9 Those thefts also which were detected by the girdle and mask, they punished as if the culprit had been caught in the act.

10 But to day we have departed from that law of the decemvirs; for if anyone wishes to try a case of manifest theft by process of law, action is brought for four times the value.

11 But "manifest theft," says Masurius,55 "is one which is detected while it is being committed.

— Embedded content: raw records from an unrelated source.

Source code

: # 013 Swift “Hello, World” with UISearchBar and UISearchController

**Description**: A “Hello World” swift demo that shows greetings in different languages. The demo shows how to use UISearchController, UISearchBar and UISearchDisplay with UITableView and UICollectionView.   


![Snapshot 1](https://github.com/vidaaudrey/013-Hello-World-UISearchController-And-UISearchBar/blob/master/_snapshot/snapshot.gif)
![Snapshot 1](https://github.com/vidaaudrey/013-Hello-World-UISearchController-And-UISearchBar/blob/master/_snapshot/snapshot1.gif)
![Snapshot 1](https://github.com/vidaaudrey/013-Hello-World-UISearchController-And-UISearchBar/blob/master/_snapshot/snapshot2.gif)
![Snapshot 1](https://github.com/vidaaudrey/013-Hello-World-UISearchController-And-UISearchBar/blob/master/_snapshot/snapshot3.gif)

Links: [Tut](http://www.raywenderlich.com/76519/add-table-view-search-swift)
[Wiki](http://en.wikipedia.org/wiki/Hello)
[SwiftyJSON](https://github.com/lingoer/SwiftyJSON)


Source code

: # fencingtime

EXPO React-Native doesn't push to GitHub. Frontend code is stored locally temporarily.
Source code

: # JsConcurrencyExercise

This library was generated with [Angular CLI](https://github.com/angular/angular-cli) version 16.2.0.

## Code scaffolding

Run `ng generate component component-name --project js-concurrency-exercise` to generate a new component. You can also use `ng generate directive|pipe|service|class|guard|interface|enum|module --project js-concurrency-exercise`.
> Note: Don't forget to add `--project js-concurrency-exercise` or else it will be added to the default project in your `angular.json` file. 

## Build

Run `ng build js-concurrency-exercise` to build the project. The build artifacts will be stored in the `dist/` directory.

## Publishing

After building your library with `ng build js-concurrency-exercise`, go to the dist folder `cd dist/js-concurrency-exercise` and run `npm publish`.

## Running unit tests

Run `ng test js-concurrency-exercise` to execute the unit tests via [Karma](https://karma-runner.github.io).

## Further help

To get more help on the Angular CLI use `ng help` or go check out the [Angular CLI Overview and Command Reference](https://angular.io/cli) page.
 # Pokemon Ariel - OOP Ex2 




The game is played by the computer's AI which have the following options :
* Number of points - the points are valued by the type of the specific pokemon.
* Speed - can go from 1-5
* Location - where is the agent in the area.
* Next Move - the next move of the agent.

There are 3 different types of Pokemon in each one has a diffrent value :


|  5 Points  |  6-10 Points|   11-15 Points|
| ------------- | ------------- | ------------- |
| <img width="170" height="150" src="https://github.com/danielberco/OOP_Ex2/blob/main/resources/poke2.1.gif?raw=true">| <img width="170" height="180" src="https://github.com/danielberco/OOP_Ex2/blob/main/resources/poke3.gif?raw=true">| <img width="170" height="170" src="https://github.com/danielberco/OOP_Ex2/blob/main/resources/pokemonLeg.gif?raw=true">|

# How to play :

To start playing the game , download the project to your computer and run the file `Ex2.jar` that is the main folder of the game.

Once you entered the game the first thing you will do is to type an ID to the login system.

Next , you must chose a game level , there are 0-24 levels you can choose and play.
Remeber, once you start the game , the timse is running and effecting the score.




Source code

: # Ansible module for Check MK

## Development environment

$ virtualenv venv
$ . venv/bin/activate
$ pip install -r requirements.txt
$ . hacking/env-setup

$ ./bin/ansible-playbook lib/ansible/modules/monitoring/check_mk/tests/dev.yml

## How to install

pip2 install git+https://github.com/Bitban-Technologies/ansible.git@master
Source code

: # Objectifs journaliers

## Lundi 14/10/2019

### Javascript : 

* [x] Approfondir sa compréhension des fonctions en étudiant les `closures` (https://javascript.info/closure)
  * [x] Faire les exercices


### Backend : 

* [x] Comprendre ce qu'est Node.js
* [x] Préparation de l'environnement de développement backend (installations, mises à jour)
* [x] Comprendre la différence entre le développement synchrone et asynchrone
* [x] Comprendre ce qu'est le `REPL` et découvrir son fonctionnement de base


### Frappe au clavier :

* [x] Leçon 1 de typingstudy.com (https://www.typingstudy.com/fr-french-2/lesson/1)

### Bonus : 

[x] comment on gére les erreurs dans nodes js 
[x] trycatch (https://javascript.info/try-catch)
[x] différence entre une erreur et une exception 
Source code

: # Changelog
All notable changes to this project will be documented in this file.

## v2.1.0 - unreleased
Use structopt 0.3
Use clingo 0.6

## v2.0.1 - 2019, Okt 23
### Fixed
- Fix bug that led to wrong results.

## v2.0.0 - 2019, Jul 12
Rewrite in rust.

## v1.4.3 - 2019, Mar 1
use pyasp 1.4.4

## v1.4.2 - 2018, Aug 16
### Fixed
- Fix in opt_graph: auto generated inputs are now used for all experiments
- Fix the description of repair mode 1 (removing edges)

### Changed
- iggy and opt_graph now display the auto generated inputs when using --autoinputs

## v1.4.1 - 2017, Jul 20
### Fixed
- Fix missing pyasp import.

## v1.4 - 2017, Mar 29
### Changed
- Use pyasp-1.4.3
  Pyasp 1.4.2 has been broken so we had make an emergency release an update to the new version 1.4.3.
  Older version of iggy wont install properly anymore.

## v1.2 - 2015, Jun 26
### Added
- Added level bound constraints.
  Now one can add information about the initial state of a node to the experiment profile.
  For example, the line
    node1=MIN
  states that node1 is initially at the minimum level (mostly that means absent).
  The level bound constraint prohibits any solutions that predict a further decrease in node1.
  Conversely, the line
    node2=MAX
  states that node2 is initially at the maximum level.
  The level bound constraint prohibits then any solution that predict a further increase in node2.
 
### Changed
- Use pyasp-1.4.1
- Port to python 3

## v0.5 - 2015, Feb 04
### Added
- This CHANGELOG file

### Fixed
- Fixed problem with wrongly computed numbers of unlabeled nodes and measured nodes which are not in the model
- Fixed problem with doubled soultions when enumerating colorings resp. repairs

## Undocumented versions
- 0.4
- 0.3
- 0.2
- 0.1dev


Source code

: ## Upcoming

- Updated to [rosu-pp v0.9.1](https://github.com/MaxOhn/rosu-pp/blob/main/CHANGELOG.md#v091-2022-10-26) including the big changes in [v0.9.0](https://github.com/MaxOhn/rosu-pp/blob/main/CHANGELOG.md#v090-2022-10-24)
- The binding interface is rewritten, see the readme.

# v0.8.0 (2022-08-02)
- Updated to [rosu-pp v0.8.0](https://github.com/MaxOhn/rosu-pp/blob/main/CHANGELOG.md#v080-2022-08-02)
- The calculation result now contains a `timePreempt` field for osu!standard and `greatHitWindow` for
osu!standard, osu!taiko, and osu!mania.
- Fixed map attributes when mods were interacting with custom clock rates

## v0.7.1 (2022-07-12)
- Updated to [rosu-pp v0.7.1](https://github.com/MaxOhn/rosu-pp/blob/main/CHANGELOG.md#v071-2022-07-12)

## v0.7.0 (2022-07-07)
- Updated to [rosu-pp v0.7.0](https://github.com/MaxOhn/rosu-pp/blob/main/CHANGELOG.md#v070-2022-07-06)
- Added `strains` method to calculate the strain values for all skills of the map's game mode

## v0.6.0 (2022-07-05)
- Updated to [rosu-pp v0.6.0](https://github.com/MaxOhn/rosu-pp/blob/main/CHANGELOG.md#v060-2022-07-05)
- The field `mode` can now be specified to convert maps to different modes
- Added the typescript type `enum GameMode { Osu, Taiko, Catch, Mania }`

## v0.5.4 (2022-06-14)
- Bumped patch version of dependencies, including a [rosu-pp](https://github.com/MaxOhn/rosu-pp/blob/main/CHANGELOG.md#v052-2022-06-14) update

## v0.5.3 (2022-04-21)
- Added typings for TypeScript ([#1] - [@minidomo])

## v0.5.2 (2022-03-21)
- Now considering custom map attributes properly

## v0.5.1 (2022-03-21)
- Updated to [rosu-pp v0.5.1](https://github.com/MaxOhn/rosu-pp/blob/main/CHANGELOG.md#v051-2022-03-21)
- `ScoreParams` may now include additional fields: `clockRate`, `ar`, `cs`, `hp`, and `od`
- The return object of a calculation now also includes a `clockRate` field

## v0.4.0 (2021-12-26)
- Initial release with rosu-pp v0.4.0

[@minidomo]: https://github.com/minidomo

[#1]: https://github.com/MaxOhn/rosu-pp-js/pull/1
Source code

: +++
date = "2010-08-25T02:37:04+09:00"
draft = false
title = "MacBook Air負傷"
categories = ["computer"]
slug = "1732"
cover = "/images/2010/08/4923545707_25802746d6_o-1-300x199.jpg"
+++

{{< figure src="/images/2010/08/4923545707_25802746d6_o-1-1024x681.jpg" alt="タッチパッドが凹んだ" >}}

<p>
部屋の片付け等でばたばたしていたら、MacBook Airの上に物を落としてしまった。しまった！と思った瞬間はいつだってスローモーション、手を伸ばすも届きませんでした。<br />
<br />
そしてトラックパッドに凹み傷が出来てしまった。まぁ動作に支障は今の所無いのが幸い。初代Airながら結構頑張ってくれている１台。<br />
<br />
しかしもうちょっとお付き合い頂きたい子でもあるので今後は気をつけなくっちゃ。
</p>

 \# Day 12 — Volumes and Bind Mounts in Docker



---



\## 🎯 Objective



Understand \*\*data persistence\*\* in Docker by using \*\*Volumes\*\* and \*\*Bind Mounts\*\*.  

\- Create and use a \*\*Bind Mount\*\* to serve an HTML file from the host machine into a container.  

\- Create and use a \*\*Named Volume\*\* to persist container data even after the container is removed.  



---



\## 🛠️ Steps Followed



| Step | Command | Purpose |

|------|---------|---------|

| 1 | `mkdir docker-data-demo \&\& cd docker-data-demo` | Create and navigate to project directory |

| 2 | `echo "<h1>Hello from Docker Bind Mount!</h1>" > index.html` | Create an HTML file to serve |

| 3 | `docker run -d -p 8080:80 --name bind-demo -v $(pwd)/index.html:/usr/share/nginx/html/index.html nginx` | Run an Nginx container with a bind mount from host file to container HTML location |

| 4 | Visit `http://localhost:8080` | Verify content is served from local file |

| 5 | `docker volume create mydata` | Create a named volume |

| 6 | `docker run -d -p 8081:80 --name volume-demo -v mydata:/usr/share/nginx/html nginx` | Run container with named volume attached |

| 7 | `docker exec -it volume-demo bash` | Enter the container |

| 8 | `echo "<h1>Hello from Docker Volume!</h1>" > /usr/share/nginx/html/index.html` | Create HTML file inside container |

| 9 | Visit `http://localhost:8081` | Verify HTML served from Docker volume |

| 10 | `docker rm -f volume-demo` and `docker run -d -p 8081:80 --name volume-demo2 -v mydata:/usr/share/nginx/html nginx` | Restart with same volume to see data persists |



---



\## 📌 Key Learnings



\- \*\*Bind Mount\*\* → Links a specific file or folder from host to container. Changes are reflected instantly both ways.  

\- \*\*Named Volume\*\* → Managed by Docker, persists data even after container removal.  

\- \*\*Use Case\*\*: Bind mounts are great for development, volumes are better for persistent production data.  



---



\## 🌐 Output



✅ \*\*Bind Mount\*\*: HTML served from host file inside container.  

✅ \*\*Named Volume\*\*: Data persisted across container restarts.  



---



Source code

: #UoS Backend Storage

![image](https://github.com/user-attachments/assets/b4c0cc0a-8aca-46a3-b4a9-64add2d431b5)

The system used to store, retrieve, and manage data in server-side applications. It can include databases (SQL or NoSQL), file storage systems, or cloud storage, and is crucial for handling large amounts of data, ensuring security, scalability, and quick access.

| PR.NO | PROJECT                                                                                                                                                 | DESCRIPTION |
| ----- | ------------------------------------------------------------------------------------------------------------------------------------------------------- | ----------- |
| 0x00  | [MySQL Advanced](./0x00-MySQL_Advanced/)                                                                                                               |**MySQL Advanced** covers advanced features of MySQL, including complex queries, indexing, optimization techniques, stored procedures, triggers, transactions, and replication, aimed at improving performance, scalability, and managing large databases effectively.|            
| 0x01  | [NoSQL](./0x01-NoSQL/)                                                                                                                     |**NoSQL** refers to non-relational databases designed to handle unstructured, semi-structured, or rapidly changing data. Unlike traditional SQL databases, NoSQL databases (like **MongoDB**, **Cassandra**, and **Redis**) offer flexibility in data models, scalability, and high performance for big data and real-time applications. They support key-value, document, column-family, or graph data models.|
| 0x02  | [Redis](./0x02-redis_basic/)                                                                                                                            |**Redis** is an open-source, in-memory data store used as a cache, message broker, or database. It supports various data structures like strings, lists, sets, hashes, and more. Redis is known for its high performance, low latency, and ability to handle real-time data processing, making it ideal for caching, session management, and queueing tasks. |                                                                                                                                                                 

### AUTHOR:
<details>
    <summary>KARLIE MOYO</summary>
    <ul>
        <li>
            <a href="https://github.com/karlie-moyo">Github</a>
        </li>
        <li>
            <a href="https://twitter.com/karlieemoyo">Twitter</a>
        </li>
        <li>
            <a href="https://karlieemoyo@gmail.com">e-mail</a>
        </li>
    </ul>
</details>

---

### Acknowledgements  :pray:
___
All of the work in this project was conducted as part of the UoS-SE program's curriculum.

The act is completed when the stolen object is carried to its destination."

12. When stolen goods are found in possession of the thief (concepti) or in that of another (oblati), the penalty is threefold.

But one who wishes to learn what oblatum means, and conceptum, and many other particulars of the same kind taken from the admirable customs of our forefathers, and both useful and agreeable to know, will consult the book of Sabinus entitled “On Thefts”.

13. In this book there is also written a thing that is not commonly known, that thefts are committed, not only of men and movable objects which can be purloined and carried off secretly, but also of an estate and of houses; also that a farmer was found guilty of theft, because he had sold the farm which he had rented and deprived the owner of its possession.

 

14. And Sabinus tells this also, which is still more surprising, that one person was convicted of having stolen a man, who, when a runaway slave chanced to pass within sight of his master, held out his gown as if he were putting it on, and so prevented the slave from being seen by his master.

15. Then upon all other thefts, which were called "not manifest," they imposed a two-fold penalty.

16. I recall also that I read in the work of the jurist Aristo, a man of no slight learning, that among the ancient Egyptians, a race of men known to have been ingenious in inventions and keen in getting at the bottom of things, thefts of all kinds were lawful and went unpunished.


17. Among the Lacedaemonians too, those serious and vigorous men (a matter for which the evidence is not so remote as in the case of the Egyptians) many famous writers, who have composed records of their laws and customs, affirm that thieving was lawful and customary, and that it was practised by their young men, not for base gain or to furnish the means for indulgence of amassing wealth, but as an exercise and training in the art of war; for dexterity and practice in thieving made the minds of the youth keen and strong for clever ambuscades, and for endurance in watching, and for the swiftness of surprise.

18. Marco Catone, however, in the speech which he wrote “On Dividing Spoils among the Soldiers”, complains in strong and choice language about unpunished thievery and lawlessness.

I have quoted his words, since they pleased me greatly:

"Those who commit private theft pass their lives in confinement and fetters; plunderers of the public, in purple and gold."

19. But I think I ought not to pass over the highly ethical and strict definition of theft made by the wisest men, lest anyone should consider him only a thief who privately purloins anything or secretly carries it off.

20. The words are those of Sabinus in his second book On Civil Law:60 "He is guilty of theft who has touched anything belonging to another, when he has reason to know that he does so against the owner's will."

21. Also in another chapter: 'He who silently carries off another's property for the sake of gain is guilty of theft, whether he knows to whether the object belongs or not."

22. Thus has Sabinus written, in the book which I just now mentioned, about handling things for the purpose of stealing them.

23. But we ought to remember, according to what I have written above, that a theft may be committed even without touching anything, when the mind alone and the thoughts desire that a theft be committed.

24. Therefore Sabino says that he has no doubt that a master should be convicted of theft who has ordered a slave of his to steal something.